Current state of MPC in privacy-preserving ML

Published in

Going Byzantine

8 min readSep 25, 2019

Motivation

Privacy-preserving computation is one of the hottest current topics in cryptography, which has become especially sought after with numerous leaks in recent years even by big, well-established organizations endangering the users’ privacy and even safety (especially where geopositional data is concerned).

Companies that receive and store public data in plaintext run the risk of being breached and the data leaking, but there is also a growing concern of FAANG (and possible future tech giants) being able to use the data accumulated over the years to sway public opinion on a massive scale and, e.g., manipulate elections.

In most cases user data is collected by businesses (at least, initially) for the purposes of targeted advertising and recommendation. For such tasks, companies use data processing pipelines constructed of various preprocessing tools and machine learning models. This leads us to believe that PPC tools tailored to machine learning would allow to fulfill the overwhelming majority of companies’ business goals in a way that not just protects user data better, but eliminates the possibility of a breach altogether, as at no time the companies would have the user’s data in plaintext.

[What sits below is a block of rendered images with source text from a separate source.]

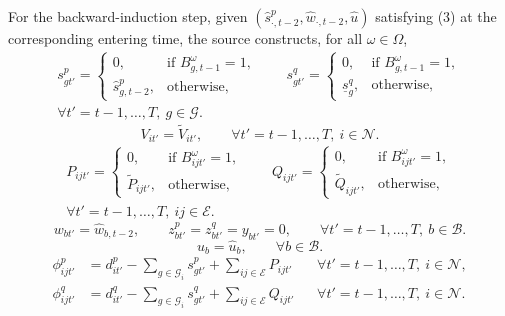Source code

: \documentclass[10pt]{article}
\begin{document}
For the backward-induction step, given $(\hat s_{\cdot,t-2}^p,\hat w_{\cdot,t-2},\hat u)$ satisfying (3) at the corresponding entering time, the source constructs, for all $\omega\in\Omega$,
\begin{equation}
\begin{gathered}
s_{gt'}^p=\begin{cases}0,&\text{if }B_{g,t-1}^\omega=1,\\\hat s_{g,t-2}^p,&\text{otherwise},\end{cases}
\qquad s_{gt'}^q=\begin{cases}0,&\text{if }B_{g,t-1}^\omega=1,\\\underline s_g^q,&\text{otherwise},\end{cases}\\
\forall t'=t-1,\ldots,T,\ g\in\mathcal G.
\end{gathered}\tag{5a}
\end{equation}
\begin{equation}
V_{it'}=\widetilde V_{it'},\qquad\forall t'=t-1,\ldots,T,\ i\in\mathcal N.\tag{5b}
\end{equation}
\begin{equation}
\begin{gathered}
P_{ijt'}=\begin{cases}0,&\text{if }B_{ijt'}^\omega=1,\\\widetilde P_{ijt'},&\text{otherwise},\end{cases}
\qquad Q_{ijt'}=\begin{cases}0,&\text{if }B_{ijt'}^\omega=1,\\\widetilde Q_{ijt'},&\text{otherwise},\end{cases}\\
\forall t'=t-1,\ldots,T,\ ij\in\mathcal E.
\end{gathered}\tag{5c}
\end{equation}
\begin{equation}
w_{bt'}=\hat w_{b,t-2},\qquad z_{bt'}^p=z_{bt'}^q=y_{bt'}=0,\qquad\forall t'=t-1,\ldots,T,\ b\in\mathcal B.\tag{5d}
\end{equation}
\begin{equation}
u_b=\hat u_b,\qquad\forall b\in\mathcal B.\tag{5e}
\end{equation}
\begin{align}
\phi_{ijt'}^p&=d_{it'}^p-\sum_{g\in\mathcal G_i}s_{gt'}^p+\sum_{ij\in\mathcal E}P_{ijt'}
&&\forall t'=t-1,\ldots,T,\ i\in\mathcal N,\tag{5f}\\
\phi_{ijt'}^q&=d_{it'}^q-\sum_{g\in\mathcal G_i}s_{gt'}^q+\sum_{ij\in\mathcal E}Q_{ijt'}
&&\forall t'=t-1,\ldots,T,\ i\in\mathcal N.\tag{5g}
\end{align}
\end{document}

While there are several other approaches to privacy-preserving ML, such as homomorphic encryption or functional encryption, multi-party computation gets the most attention in state-of-the-art research and, especially, implementations. The reason for that is that MPC is currently the most efficient technique of privacy-preserving computing (although it has its own efficiency struggles, which we will outline below). More than that, MPC protocols are based on much simpler cryptographic primitives than their analogues, mostly having to do with only finite field additions/multiplications with very limited utilization of more advanced protocols in certain parts, while, e.g., homomorphic encryption is based on a recent and complex R-LWE assumption.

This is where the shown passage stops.